Ein schwer verletzter 55-jähriger Mann, der mittwochfrüh mit Knochenbrüchen und Abschürfungen in ein Krankenhaus kam, soll nach eigenen Angaben zuvor von vier etwa Anfang 20 Jahre alten Männern massiv geschlagen worden sein.

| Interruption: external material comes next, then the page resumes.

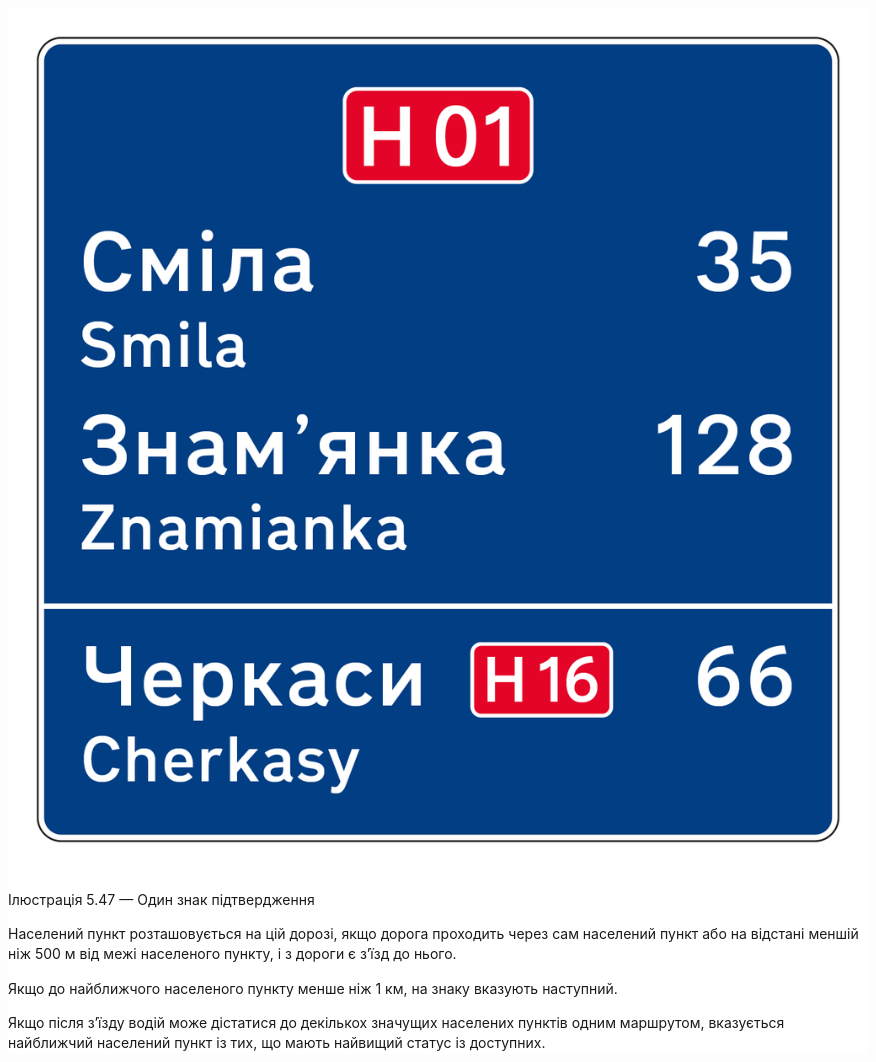 ![sign-cinfirmation-one.png](assets/5-sign-design/sign-cinfirmation-one.png "Один знак підтвердження")
<p class="caption">Ілюстрація 5.47 — Один знак підтвердження</p>


Населений пункт розташовується на цій дорозі, якщо дорога проходить через сам населений пункт або на відстані меншій ніж 500 м від межі населеного пункту, і з дороги є з’їзд до нього.

Якщо до найближчого населеного пункту менше ніж 1 км, на знаку вказують наступний.

Якщо після з’їзду водій може дістатися до декількох значущих населених пунктів одним маршрутом, вказується найближчий населений пункт із тих, що мають найвищий статус із доступних.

Ob sich das wirklich so zugetragen hat, darüber hegt die ermittelnde Kriminalpolizei inzwischen Zweifel, wie der zuständige Polizeisprecher Klaus Wiechmann gestern gegen 14 Uhr „ganz taufrisch“ gegenüber SVZ erklärte. „Es haben sich Widersprüche aufgetan; es gebe Hinweise, dass alles auch anders stattgefunden haben könnte und die Verletzungen am Rande eines Trinkgelages entstanden sein können.“

Die Kripo konnte am Mittwoch und  gestern „Zeugen ermitteln“.  Offen sei laut Wiechmann, ob dem 55-Jähigen die Verletzungen „zugefügt wurden oder er sie sich selbst zugefügt hat in seinem Zustand“. Der stark Alkoholisierte (2,60 Promille Atemalkoholwert) erlitt Brüche an beiden Armen. 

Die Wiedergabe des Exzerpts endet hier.